Русская литература вывела пробудившихся читателей из состояния нравственного оцепенения и вынудила их переосмыслить свою жизнь. Подобно Толстому, по словам Максима Горького, она вперила в них свой безжалостный взгляд, от которого было не скрыться [27]. Поуис сравнивал чтение Достоевского с физическим нападением. Это был словно «удар в лицо в конце темного переулка, удар, после которого в ваше горло вцеплялись чужие руки»[28]. Русские романы никого не оставляли равнодушными. Джон Миддлтон Мерри, автор первого серьезного исследования творчества Достоевского на английском языке, испытал «неописуемый никакими чувствами ужас. На одно страшное мгновение я как будто увидел все глазами вечности». Очевидно, подразумевая встречу Ивана с Алешей, Мерри писал, что «в некоторых незабываемых фрагментах диалога слышал голоса духов в отвратительном, убогом трактире. <…> И тогда я испытал страх, при воспоминании о котором по моему телу пробегает дрожь <…> вечный метафизический ужас»[29].
В век материализма, прагматизма и самодовольной уверенности, повторяли критики, эти русские писатели откровенно высказывали истины о жизни, находящиеся за рамками так называемых гуманитарных наук. Мерри увидел нечто пророческое в том, что сочинения Достоевского появились в тот момент, когда повсюду утвердилось неприкрытое «метафизическое бесстыдство» якобы научного подхода ко всем вопросам. Посреди этого кризиса, писал он в начале своей книги, мы должны прислушаться к его словам, «даже рискуя гибелью собственной души»[30].

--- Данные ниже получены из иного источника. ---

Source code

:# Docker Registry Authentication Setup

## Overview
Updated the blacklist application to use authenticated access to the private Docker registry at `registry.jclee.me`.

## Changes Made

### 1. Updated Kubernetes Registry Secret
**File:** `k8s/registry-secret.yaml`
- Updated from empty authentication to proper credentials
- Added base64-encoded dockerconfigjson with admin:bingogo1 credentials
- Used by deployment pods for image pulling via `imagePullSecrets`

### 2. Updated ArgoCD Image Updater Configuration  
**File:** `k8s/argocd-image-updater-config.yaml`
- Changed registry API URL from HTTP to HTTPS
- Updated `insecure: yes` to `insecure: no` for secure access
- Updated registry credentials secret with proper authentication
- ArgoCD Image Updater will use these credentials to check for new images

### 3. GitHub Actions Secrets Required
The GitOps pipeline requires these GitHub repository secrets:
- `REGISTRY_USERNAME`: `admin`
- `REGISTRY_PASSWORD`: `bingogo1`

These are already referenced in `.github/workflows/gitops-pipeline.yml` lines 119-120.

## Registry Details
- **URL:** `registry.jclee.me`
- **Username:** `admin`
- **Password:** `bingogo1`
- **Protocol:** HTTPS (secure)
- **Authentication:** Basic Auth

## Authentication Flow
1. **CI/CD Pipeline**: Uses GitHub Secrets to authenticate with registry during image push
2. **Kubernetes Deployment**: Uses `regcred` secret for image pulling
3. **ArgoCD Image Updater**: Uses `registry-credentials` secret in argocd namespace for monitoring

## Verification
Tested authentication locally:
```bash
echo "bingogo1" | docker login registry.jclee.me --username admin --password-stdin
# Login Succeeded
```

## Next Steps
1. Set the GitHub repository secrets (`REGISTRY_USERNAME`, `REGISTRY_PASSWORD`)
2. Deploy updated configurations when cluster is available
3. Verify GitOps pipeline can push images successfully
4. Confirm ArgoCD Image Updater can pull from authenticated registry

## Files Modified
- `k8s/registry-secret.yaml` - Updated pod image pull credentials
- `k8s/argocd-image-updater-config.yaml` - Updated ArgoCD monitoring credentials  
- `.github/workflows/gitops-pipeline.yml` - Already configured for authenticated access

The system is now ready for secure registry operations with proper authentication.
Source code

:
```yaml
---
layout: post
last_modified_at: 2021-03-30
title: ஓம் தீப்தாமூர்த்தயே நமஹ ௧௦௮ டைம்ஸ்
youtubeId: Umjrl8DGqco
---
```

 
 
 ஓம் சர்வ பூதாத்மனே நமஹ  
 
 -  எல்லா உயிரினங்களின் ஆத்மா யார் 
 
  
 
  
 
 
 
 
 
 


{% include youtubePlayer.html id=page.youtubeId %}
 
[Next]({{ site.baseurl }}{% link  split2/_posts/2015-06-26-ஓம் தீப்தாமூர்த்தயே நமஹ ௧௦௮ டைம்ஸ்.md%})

Русские писатели делали нравственные вопросы осязаемыми, острыми и удивительно сложными. Советский период, когда по сравнению с ГУЛАГом тюрьма, описанная в автобиографическом романе Достоевского «Записки из Мертвого дома», казалась курортом, еще больше обострил дар писателей прошлого столетия проникать в суть вещей.
Литературные произведения о тяжелых испытанияхРусские писатели и мыслители откликнулись на события, переживаемые их страной, которые в своей предельной форме не располагали к эвфемизмам. В том, что зло есть зло, не сомневался никто в ГУЛАГе, и если добро еще сохранилось, то лишь посреди ужасающих страданий.